Critica o tratamento dado a colegas alvo das investigações, como o general Eduardo Pazuello, ex-ministro da Saúde, e o coronel Elcio Franco, ex-secretário-geral do ministério. Mas afirma que as Forças Armadas não tolerarão casos comprovados de militares corruptos: “Não protegeremos quem está à margem da lei”.
Segundo ele, os militares se mantêm “dentro das linhas da Constituição”. E cita um trecho da nota assinada pelos comandantes das três armas e pelo ministro da Defesa: “As Forças Armadas não aceitarão ataques levianos”. Quanto a elas poderem embarcar numa aventura golpista, observou:
“Homem armado não ameaça”.
O que quis dizer com a frase “homem armado não ameaça”, sabe-se lá. Isso não lhe foi perguntado. Sabe-se que um homem armado pode ser uma ameaça, sim, desde que disposto a impor sua autoridade por meio do possível uso da arma. Não precisa sequer exibi-la ou sacá-la, muito menos dispará-la. Arma faz diferença.
Não é a CPI quem promove a associação entre as Forças Armadas nem as suspeitas de corrupção que mancham a reputação de militares investigados – são os fatos. Este é um governo eleito com o apoio maciço do poder militar, que governa com o apoio maciço do poder militar e que emprega um número gigantesco de militares.
Como já admitiu o presidente da República, nunca na história do Brasil, nem mesmo durante os 21 anos da ditadura de 64, um governo empregou tantos militares. Os militares ganharam uma reforma da Previdência só para eles. Dinheiro reservado para a compra de vacinas comprou equipamentos militares.
O presidente vive a adulá-los, é visto mais em cerimônias militares do que nas demais promovidas por órgãos do próprio governo. Não esconde o desejo de implantar no país um regime autoritário com o apoio das Forças Armadas. E são cada vez mais tênues os sinais dados por elas de que recusarão tal apoio.

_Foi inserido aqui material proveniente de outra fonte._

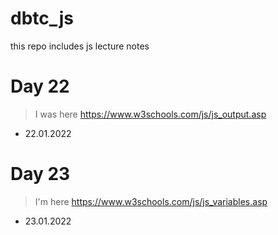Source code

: # dbtc_js
this repo includes js lecture notes

# Day 22
> I was here https://www.w3schools.com/js/js_output.asp
- 22.01.2022

# Day 23
> I'm here https://www.w3schools.com/js/js_variables.asp
- 23.01.2022
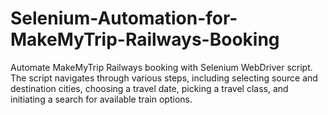 # Selenium-Automation-for-MakeMyTrip-Railways-Booking
Automate MakeMyTrip Railways booking with Selenium WebDriver script. The script navigates through various steps, including selecting source and destination cities, choosing a travel date, picking a travel class, and initiating a search for available train options.
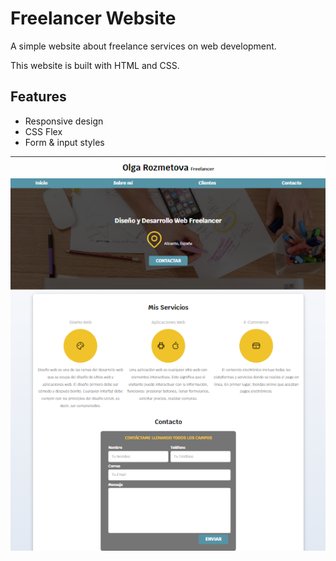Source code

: # Freelancer Website

A simple website about freelance services on web development.

This website is built with HTML and CSS.

## Features

- Responsive design
- CSS Flex
- Form & input styles

<img src="src/img/screen.png" />
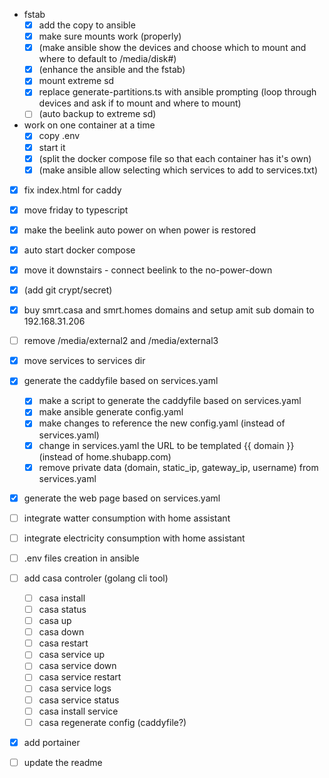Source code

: - fstab
  - [x] add the copy to ansible
  - [x] make sure mounts work (properly)
  - [x] (make ansible show the devices and choose which to mount and where to default to /media/disk#)
  - [x] (enhance the ansible and the fstab)
  - [x] mount extreme sd
  - [x] replace generate-partitions.ts with ansible prompting (loop through devices and ask if to mount and where to mount)
  - [ ] (auto backup to extreme sd)
- work on one container at a time
  - [x] copy .env
  - [x] start it
  - [x] (split the docker compose file so that each container has it's own)
  - [x] (make ansible allow selecting which services to add to services.txt)
- [x] fix index.html for caddy
- [x] move friday to typescript
- [x] make the beelink auto power on when power is restored
- [x] auto start docker compose
- [x] move it downstairs - connect beelink to the no-power-down
- [x] (add git crypt/secret)

- [x] buy smrt.casa and smrt.homes domains and setup amit sub domain to 192.168.31.206
- [ ] remove /media/external2 and /media/external3
- [x] move services to services dir
- [x] generate the caddyfile based on services.yaml
  - [x] make a script to generate the caddyfile based on services.yaml
  - [x] make ansible generate config.yaml
  - [x] make changes to reference the new config.yaml (instead of services.yaml)
  - [x] change in services.yaml the URL to be templated {{ domain }} (instead of home.shubapp.com)
  - [x] remove private data (domain, static_ip, gateway_ip, username) from services.yaml
- [x] generate the web page based on services.yaml
- [ ] integrate watter consumption with home assistant
- [ ] integrate electricity consumption with home assistant
- [ ] .env files creation in ansible
- [ ] add casa controler (golang cli tool)
  - [ ] casa install
  - [ ] casa status
  - [ ] casa up
  - [ ] casa down
  - [ ] casa restart
  - [ ] casa service up
  - [ ] casa service down
  - [ ] casa service restart
  - [ ] casa service logs
  - [ ] casa service status
  - [ ] casa install service
  - [ ] casa regenerate config (caddyfile?)
- [x] add portainer
- [ ] update the readme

Para lidar com “ataques levianos”, a Justiça oferece vários meios a quem pessoalmente ou como corporação se sinta ofendido. Só o presidente da República, como Comandante Supremo das Forças Armadas, pode falar por elas sobre temas de ampla repercussão política – os comandantes não podem, nem o ministro da Defesa.
E tem mais: cabe à Justiça, e somente a ela se provocada, atestar a natureza leviana dos ataques. Isso, naturalmente, quando a pessoa ou a instituição procede de acordo com o que diz a Constituição. A nota de “advertência” dos chefes militares, por mais que eles digam que só foi dirigida à CPI, ultrapassou os limites da lei.
A CPI é um instrumento da minoria parlamentar assegurado pela Constituição. Por parlamentar, é um instrumento do Congresso, um dos três poderes da República juntamente com o Executivo e o Judiciário. A Constituição não prevê a existência de um quarto poder, muito menos armado. Os militares é que se veem assim.
O tempo é o senhor da razão. Em nome da defesa da democracia, por duas vezes de 1930 para cá, os militares golpearam a Constituição e sustentaram ditaduras. A história do país está pontilhada de tentativas de golpes militares que fracassaram. As eleições do ano que vem estão logo ali na esquina.
Veremos então se seus resultados, sejam quais forem, serão de fato respeitados pelos que se apresentam como os pais legítimos da República, aqui instalada por um golpe militar.